The one question we asked him was — he was born in 1917. You’ve seen the advent of television, the advent of computers, the advent of the internet. You’ve seen the advent of commercial flight. So what’s the one technology you think was the biggest thing? You’d think maybe the internet, maybe computers. Maybe that’s my bias because I work at Intel. But he says, “Without a question, GPS.” As a pilot, seeing the world before and after, that’s the biggest delta.

GamesBeat: Do you work with Project Alloy?

Pallister: The team that worked on that is the other lab down in Santa Clara. They’re the group that worked on all our sensing technologies. It’s a different team, but I work with those guys all the time. We’re trying a lot of different stuff. There are ways they’re related. With Alloy we said, “We have this great sensing technology. We have this high-performance PC technology. Let’s see how far we can push the envelope of putting it all in one form factor.”

We realized this is not necessarily the optimal form factor. We learned a lot of things. We think both the inside-out tracking technology and the 3D depth sensing technology are absolutely applicable across a lot of VR areas.
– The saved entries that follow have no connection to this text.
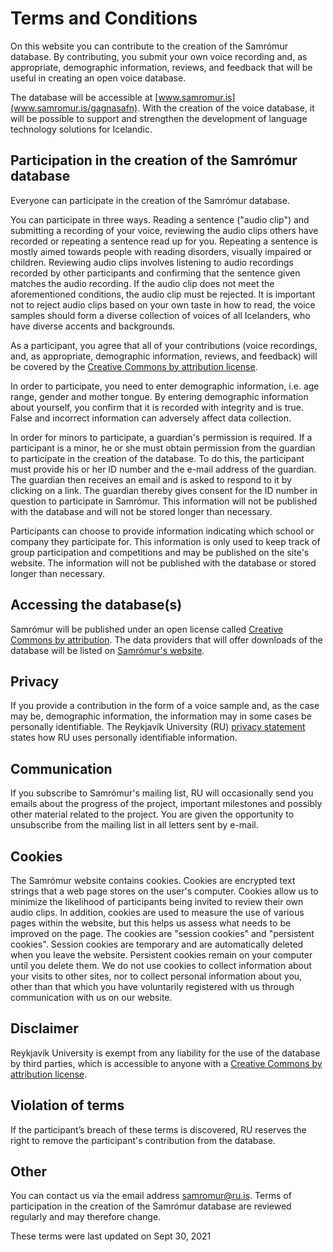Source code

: # Terms and Conditions

On this website you can contribute to the creation of the Samrómur database. By contributing, you submit your own voice recording and, as appropriate, demographic information, reviews, and feedback that will be useful in creating an open voice database.

The database will be accessible at [www.samromur.is](www.samromur.is/gagnasafn). With the creation of the voice database, it will be possible to support and strengthen the development of language technology solutions for Icelandic.

## Participation in the creation of the Samrómur database

Everyone can participate in the creation of the Samrómur database.

You can participate in three ways. Reading a sentence ("audio clip") and submitting a recording of your voice, reviewing the audio clips others have recorded or repeating a sentence read up for you. Repeating a sentence is mostly aimed towards people with reading disorders, visually impaired or children. Reviewing audio clips involves listening to audio recordings recorded by other participants and confirming that the sentence given matches the audio recording. If the audio clip does not meet the aforementioned conditions, the audio clip must be rejected. It is important not to reject audio clips based on your own taste in how to read, the voice samples should form a diverse collection of voices of all Icelanders, who have diverse accents and backgrounds.

As a participant, you agree that all of your contributions (voice recordings, and, as appropriate, demographic information, reviews, and feedback) will be covered by the [Creative Commons by attribution license](https://creativecommons.org/licenses/by/4.0/).

In order to participate, you need to enter demographic information, i.e. age range, gender and mother tongue. By entering demographic information about yourself, you confirm that it is recorded with integrity and is true. False and incorrect information can adversely affect data collection.

In order for minors to participate, a guardian's permission is required. If a participant is a minor, he or she must obtain permission from the guardian to participate in the creation of the database. To do this, the participant must provide his or her ID number and the e-mail address of the guardian. The guardian then receives an email and is asked to respond to it by clicking on a link. The guardian thereby gives consent for the ID number in question to participate in Samrómur. This information will not be published with the database and will not be stored longer than necessary.

Participants can choose to provide information indicating which school or company they participate for. This information is only used to keep track of group participation and competitions and may be published on the site's website. The information will not be published with the database or stored longer than necessary.

## Accessing the database(s)

Samrómur will be published under an open license called [Creative Commons by attribution](https://creativecommons.org/licenses/by/4.0/). The data providers that will offer downloads of the database will be listed on [Samrómur's website](https://samromur.is/gagnasafn).

## Privacy

If you provide a contribution in the form of a voice sample and, as the case may be, demographic information, the information may in some cases be personally identifiable. The Reykjavík University (RU) [privacy statement](https://samromur.is/personuverndaryfirlysing) states how RU uses personally identifiable information.

## Communication

If you subscribe to Samrómur's mailing list, RU will occasionally send you emails about the progress of the project, important milestones and possibly other material related to the project. You are given the opportunity to unsubscribe from the mailing list in all letters sent by e-mail.

## Cookies

The Samrómur website contains cookies. Cookies are encrypted text strings that a web page stores on the user's computer. Cookies allow us to minimize the likelihood of participants being invited to review their own audio clips. In addition, cookies are used to measure the use of various pages within the website, but this helps us assess what needs to be improved on the page. The cookies are "session cookies" and "persistent cookies". Session cookies are temporary and are automatically deleted when you leave the website. Persistent cookies remain on your computer until you delete them. We do not use cookies to collect information about your visits to other sites, nor to collect personal information about you, other than that which you have voluntarily registered with us through communication with us on our website.

## Disclaimer

Reykjavík University is exempt from any liability for the use of the database by third parties, which is accessible to anyone with a [Creative Commons by attribution license](https://creativecommons.org/licenses/by/4.0/).

## Violation of terms

If the participant’s breach of these terms is discovered, RU reserves the right to remove the participant's contribution from the database.

## Other

You can contact us via the email address samromur@ru.is. Terms of participation in the creation of the Samrómur database are reviewed regularly and may therefore change.

These terms were last updated on Sept 30, 2021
But the way we saw the price and performance versus form factor and the fact we were getting increasing confidence on the WiGig side of things — the best way to deliver a high-performance PC experience is to wirelessly talk to a high-performance PC plugged into a wall outlet.

GamesBeat: Is the dev kit for Alloy still supposed to come out this year?

Pallister: I think we’ve said we’re not necessarily doing it. We haven’t seen that much interest. All the technologies are still applicable, so we’re looking at ways to deliver those. Guys on my team are taking that same inside-out tracking tech and integrating it into the smartphone demo you saw there. We’re working on that now. The tech is still very much being worked on, but we’ve seen there isn’t necessarily a good fit for bulky-form-factor PC on your head. If you want the PC-quality experience, you’re better off with a full-powered PC and doing it wirelessly.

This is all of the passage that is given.